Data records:
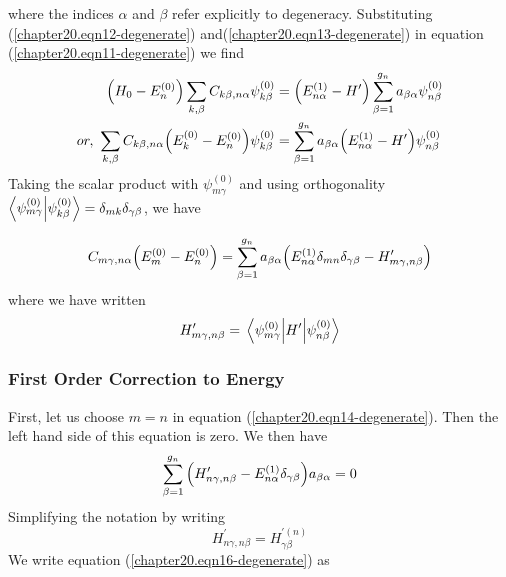 	where the indices $\alpha$ and $\beta$ refer explicitly to degeneracy. Substituting (\ref{chapter20.eqn12-degenerate}) and(\ref{chapter20.eqn13-degenerate}) in equation (\ref{chapter20.eqn11-degenerate}) we find
	\begin{align}
		\qty(H_0 - E_n^{(0)}) \sum_{k,\beta} C_{k\beta, n\alpha} \psi_{k \beta}^{(0)} 
		&= \qty(E_{n\alpha}^{(1)} - H^\prime) \sum_{\beta=1}^{g_n} a_{\beta\alpha} \psi_{n\beta}^{(0)} \\
		or,\ \sum_{k,\beta} C_{k\beta, n\alpha} \qty(E_k^{(0)} - E_n^{(0)}) \psi_{k \beta}^{(0)} 
		&= \sum_{\beta=1}^{g_n} a_{\beta\alpha} \qty(E_{n\alpha}^{(1)} - H^\prime) \psi_{n\beta}^{(0)} 
	\end{align}
	Taking the scalar product with $\psi_{m\gamma}^{(0)}$ and using orthogonality $\braket{\psi_{m\gamma}^{(0)}}{\psi_{k\beta}^{(0)}} = \delta_{m k} \delta_{\gamma \beta}$, we have
	
	\begin{equation}
		C_{m\gamma, n\alpha} \qty(E_m^{(0)} - E_n^{(0)}) = \sum_{\beta=1}^{g_n} a_{\beta\alpha} \qty(E_{n\alpha}^{(1)}\delta_{mn}\delta_{\gamma\beta}  -  H^\prime_{m\gamma,n\beta})
		\label{chapter20.eqn14-degenerate}
	\end{equation}
	where we have written
	\begin{equation}
		H^\prime_{m\gamma,n\beta} = \matrixel{\psi_{m\gamma}^{(0)}} {H^\prime} {\psi_{n\beta}^{(0)}}
		\label{chapter20.eqn15-degenerate}
	\end{equation}
	
	\subsubsection{First Order Correction to Energy}
	
	First, let us choose $m=n$ in equation (\ref{chapter20.eqn14-degenerate}). Then the left hand side of this equation is zero. We then have
	\begin{equation}
		\sum_{\beta=1}^{g_n} \qty(H^\prime_{n\gamma,n \beta}  -  E_{n\alpha}^{(1)}\delta_{\gamma \beta}) a_{\beta \alpha} = 0
		\label{chapter20.eqn16-degenerate}
	\end{equation}
	Simplifying the notation by writing
	\begin{equation}
		H^\prime_{n\gamma, n\beta} = H^{\prime (n)}_{\gamma\beta}
	\end{equation}
	We write equation (\ref{chapter20.eqn16-degenerate}) as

> [The task] In the copy, include no pictures; otherwise transcribe the entries exactly.

> [Result for this exercise]
 	where the indices $\alpha$ and $\beta$ refer explicitly to degeneracy. Substituting (\ref{chapter20.eqn12-degenerate}) and(\ref{chapter20.eqn13-degenerate}) in equation (\ref{chapter20.eqn11-degenerate}) we find
	\begin{align}
		\qty(H_0 - E_n^{(0)}) \sum_{k,\beta} C_{k\beta, n\alpha} \psi_{k \beta}^{(0)} 
		&= \qty(E_{n\alpha}^{(1)} - H^\prime) \sum_{\beta=1}^{g_n} a_{\beta\alpha} \psi_{n\beta}^{(0)} \\
		or,\ \sum_{k,\beta} C_{k\beta, n\alpha} \qty(E_k^{(0)} - E_n^{(0)}) \psi_{k \beta}^{(0)} 
		&= \sum_{\beta=1}^{g_n} a_{\beta\alpha} \qty(E_{n\alpha}^{(1)} - H^\prime) \psi_{n\beta}^{(0)} 
	\end{align}
	Taking the scalar product with $\psi_{m\gamma}^{(0)}$ and using orthogonality $\braket{\psi_{m\gamma}^{(0)}}{\psi_{k\beta}^{(0)}} = \delta_{m k} \delta_{\gamma \beta}$, we have
	
	\begin{equation}
		C_{m\gamma, n\alpha} \qty(E_m^{(0)} - E_n^{(0)}) = \sum_{\beta=1}^{g_n} a_{\beta\alpha} \qty(E_{n\alpha}^{(1)}\delta_{mn}\delta_{\gamma\beta}  -  H^\prime_{m\gamma,n\beta})
		\label{chapter20.eqn14-degenerate}
	\end{equation}
	where we have written
	\begin{equation}
		H^\prime_{m\gamma,n\beta} = \matrixel{\psi_{m\gamma}^{(0)}} {H^\prime} {\psi_{n\beta}^{(0)}}
		\label{chapter20.eqn15-degenerate}
	\end{equation}
	
	\subsubsection{First Order Correction to Energy}
	
	First, let us choose $m=n$ in equation (\ref{chapter20.eqn14-degenerate}). Then the left hand side of this equation is zero. We then have
	\begin{equation}
		\sum_{\beta=1}^{g_n} \qty(H^\prime_{n\gamma,n \beta}  -  E_{n\alpha}^{(1)}\delta_{\gamma \beta}) a_{\beta \alpha} = 0
		\label{chapter20.eqn16-degenerate}
	\end{equation}
	Simplifying the notation by writing
	\begin{equation}
		H^\prime_{n\gamma, n\beta} = H^{\prime (n)}_{\gamma\beta}
	\end{equation}
	We write equation (\ref{chapter20.eqn16-degenerate}) as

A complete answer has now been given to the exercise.